TNF-α (p = 0.0019) and IL-6 (p = 0.0386) levels were significantly higher in the α-amylase-positive acinar and neoplastic cells of KC mice given CDCA with pre-cancerous precursor lesions. In contrast, they were unchanged in KFC mice (Fig. 4A–D). Precursor lesions and stroma occupy most pancreatic tissue of KC mice at the age of 30 weeks (Suppl. Fig. 1C), and pancreatic cancer showed little immunogenic response. We predict that most α-amylase-negative cells are somehow neoplastic cells. Interestingly, those α-amylase-negative and presumably neoplastic cells are more capable of responding to TNF-α and IL-6 in response to CDCA.

Figure 4. Enhanced pro-inflammatory response in KC mice after BA feeding.

(A) Representative IF colocalization images (20× objective; scale bar = 100 μm) stained for α-amylase (red), TNFα (green), and DAPI (blue) and FACS-like scattergrams. (B) IF and FACS-like TNFα quantitation in acinar and neoplastic cells from KC and KFC mice pancreata and its % expression plotted as means ± SEM (n = 4–5 per group). (C) Representative IF colocalization images (20× objective; scale bar = 100 μm) stained for α-amylase (red), IL-6 (green), and DAPI (blue) and FACS-like scattergrams. (D) IF and FACS-like IL-6 quantitation in acinar and neoplastic cells from KC and KFC mice and its % expression plotted as means ± SEM (n = 4–5 per group). (E) Representative IF colocalization images (20× objective; scale bar = 100 μm) stained for α-amylase (red), MCP-1 (green), and DAPI (blue) and FACS-like scattergrams. (F) IF and FACS-like MCP-1 quantitation in acinar and neoplastic cells from KC and KFC mice pancreata and its % expression plotted as means ± SEM (n = 4–5 per group). (G) Representative IF colocalization images (20× objective; scale bar = 100 μm) stained for CK19 (red), MPO (green), and DAPI (blue) and FACS-like scattergrams. (H) IF and FACS-like quantitation of MPO-positive cells per mm² for KC and KFC mice and % expression plotted as means ± SEM (n = 4–5 per group). *, p < 0.05; **, p < 0.01; ***, p < 0.001.

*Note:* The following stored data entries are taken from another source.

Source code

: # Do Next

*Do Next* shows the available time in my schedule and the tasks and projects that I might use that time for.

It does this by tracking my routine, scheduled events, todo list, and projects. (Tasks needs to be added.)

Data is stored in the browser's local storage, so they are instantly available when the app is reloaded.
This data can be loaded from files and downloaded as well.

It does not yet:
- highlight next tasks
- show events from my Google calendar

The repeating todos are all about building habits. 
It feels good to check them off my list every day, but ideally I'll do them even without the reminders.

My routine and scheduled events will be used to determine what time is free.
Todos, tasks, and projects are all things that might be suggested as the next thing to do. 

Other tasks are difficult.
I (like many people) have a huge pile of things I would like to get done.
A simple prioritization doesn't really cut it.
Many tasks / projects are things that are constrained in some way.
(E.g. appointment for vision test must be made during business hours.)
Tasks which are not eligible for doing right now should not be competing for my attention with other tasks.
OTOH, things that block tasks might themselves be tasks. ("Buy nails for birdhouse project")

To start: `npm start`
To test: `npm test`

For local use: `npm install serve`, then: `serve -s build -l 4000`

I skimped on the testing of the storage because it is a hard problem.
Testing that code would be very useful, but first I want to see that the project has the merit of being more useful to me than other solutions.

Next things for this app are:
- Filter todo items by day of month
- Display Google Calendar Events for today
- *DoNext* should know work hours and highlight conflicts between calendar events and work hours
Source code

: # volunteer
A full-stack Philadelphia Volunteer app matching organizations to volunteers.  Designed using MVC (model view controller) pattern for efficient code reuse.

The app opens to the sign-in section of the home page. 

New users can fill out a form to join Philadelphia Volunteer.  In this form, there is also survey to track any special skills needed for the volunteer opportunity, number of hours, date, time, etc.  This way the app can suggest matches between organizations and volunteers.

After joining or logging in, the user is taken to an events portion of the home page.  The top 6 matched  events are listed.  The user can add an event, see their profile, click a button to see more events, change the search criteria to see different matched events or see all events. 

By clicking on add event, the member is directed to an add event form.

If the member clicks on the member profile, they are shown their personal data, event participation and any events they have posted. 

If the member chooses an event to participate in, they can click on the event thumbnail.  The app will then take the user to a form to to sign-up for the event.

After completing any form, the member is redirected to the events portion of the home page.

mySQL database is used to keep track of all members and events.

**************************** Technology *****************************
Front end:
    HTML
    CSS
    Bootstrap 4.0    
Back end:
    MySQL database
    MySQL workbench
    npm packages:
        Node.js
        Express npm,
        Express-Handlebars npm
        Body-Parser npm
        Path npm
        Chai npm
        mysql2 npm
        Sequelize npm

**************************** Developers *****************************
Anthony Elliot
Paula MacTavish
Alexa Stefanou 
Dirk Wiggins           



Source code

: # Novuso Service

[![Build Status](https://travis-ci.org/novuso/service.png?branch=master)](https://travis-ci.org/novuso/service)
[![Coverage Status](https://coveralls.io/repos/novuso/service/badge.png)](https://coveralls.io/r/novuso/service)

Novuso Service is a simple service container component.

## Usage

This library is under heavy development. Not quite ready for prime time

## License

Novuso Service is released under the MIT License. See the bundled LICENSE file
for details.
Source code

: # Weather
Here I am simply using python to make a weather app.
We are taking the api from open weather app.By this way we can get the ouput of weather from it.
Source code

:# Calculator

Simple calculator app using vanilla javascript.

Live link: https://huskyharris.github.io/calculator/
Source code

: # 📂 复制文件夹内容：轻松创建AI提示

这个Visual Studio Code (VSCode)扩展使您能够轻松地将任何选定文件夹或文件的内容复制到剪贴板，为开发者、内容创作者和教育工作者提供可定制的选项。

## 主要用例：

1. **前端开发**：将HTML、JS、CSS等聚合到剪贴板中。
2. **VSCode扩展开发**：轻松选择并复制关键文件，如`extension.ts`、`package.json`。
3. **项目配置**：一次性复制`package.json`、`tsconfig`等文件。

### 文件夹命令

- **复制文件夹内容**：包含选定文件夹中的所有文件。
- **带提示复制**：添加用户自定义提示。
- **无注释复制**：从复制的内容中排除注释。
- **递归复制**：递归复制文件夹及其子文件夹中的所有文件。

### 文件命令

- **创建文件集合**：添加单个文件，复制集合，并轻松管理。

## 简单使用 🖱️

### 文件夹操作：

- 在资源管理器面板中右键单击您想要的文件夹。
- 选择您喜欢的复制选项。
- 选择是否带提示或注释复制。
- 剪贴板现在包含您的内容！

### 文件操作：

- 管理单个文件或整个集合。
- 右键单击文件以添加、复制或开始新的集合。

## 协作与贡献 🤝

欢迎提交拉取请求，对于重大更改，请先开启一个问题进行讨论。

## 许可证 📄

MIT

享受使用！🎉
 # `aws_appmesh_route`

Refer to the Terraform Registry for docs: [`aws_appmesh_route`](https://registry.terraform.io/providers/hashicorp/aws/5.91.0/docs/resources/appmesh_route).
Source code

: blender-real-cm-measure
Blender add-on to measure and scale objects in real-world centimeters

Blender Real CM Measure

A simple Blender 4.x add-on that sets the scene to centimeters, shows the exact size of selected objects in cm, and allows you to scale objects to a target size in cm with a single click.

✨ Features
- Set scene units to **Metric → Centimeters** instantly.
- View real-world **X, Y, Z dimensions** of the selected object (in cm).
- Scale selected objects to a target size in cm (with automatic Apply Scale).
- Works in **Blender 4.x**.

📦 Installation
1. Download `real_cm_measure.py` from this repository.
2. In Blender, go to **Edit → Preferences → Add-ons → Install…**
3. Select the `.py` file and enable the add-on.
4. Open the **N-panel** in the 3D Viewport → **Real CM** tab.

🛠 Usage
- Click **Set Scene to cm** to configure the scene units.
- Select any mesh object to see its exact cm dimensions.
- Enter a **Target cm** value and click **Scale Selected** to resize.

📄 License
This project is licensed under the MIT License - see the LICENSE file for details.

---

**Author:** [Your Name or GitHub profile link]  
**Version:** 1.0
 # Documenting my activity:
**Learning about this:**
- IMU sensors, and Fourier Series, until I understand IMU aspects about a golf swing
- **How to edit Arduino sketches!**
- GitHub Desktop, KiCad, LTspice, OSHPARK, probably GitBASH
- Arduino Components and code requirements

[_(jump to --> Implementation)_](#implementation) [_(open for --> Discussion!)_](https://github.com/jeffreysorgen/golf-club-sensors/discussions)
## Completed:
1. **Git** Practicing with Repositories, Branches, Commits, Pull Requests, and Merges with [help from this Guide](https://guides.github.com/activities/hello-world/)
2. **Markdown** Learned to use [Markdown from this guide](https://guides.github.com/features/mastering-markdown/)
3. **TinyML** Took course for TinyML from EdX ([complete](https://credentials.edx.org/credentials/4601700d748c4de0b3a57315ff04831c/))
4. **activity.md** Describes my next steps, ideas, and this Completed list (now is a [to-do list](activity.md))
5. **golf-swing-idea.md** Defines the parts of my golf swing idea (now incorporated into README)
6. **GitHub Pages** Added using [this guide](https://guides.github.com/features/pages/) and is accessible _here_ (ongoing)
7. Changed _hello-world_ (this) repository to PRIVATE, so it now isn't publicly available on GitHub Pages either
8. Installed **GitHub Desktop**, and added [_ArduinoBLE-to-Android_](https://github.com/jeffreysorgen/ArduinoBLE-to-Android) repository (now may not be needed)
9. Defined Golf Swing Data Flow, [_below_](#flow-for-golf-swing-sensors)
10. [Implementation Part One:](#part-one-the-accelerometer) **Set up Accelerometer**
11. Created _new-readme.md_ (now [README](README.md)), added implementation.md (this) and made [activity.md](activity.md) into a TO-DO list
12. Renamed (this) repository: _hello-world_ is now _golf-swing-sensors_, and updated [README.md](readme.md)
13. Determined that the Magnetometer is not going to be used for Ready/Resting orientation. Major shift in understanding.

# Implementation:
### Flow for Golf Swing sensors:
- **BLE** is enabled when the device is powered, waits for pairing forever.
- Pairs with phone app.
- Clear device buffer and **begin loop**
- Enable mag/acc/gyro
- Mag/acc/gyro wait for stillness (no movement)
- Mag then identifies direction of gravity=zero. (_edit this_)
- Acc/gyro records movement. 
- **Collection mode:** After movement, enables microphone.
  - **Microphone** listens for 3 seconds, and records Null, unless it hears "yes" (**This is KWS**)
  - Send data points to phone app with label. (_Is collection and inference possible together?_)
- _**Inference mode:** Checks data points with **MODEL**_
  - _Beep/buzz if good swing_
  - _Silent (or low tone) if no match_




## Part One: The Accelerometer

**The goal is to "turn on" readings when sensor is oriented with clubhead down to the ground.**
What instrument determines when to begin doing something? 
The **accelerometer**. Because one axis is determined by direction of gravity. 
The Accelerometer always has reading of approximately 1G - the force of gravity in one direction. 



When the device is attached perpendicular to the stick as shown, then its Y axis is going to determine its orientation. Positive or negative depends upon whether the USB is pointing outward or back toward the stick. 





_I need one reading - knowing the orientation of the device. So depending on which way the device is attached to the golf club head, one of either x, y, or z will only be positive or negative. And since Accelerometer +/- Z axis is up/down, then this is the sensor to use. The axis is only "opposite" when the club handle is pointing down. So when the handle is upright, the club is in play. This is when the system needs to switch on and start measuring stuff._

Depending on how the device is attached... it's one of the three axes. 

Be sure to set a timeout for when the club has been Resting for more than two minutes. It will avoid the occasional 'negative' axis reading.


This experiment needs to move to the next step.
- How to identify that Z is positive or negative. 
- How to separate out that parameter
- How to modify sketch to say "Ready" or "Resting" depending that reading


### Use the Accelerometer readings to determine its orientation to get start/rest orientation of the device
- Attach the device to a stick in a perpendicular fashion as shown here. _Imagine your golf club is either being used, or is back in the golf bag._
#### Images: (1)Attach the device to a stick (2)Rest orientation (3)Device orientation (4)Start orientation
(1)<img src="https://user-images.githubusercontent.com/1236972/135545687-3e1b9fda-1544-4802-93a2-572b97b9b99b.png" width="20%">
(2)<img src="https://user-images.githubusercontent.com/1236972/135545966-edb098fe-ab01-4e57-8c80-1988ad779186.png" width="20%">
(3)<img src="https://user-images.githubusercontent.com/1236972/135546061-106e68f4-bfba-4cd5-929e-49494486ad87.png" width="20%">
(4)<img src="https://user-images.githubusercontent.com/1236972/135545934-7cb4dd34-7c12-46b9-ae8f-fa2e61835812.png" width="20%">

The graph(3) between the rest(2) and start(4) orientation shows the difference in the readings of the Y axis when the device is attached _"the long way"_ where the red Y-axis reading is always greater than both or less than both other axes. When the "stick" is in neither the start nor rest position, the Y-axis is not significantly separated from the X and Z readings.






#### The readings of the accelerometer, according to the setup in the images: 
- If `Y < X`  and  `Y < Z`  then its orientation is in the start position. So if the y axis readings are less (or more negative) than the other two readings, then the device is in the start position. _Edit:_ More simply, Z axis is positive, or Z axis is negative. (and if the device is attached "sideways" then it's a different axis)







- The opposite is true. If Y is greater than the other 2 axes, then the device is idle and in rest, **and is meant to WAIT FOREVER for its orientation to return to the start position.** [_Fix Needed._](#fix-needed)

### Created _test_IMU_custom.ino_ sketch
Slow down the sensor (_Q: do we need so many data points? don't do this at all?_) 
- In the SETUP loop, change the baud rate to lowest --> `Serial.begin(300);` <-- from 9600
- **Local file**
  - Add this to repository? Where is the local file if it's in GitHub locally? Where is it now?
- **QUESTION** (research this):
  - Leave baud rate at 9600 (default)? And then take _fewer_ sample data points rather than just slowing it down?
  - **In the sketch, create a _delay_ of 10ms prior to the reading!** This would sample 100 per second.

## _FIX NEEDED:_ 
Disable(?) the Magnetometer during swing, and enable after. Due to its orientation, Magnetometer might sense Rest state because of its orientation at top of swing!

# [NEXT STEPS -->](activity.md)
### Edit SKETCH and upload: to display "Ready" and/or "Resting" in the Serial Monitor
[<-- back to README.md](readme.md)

Similarly, MCP-1 (p = 0.0493) and myeloperoxidase (MPO; p = 0.0422) levels were higher in KC mice fed CDCA and KFC mice with or without CDCA. Pro-inflammatory signals also tended to increase in FXR-deficient mice but did not differ with or without CDCA. MCP1 levels did not differ in neoplastic cells with a similar α-amylase level (Fig. 4E–H). These results indicate that CDCA increased pro-inflammatory cytokines, chemokines, and MPO levels in KC mice, reducing their overall neoplastic activity, suggesting that an increased inflammatory response may promote FXR’s cytoprotective effect in response to CDCA.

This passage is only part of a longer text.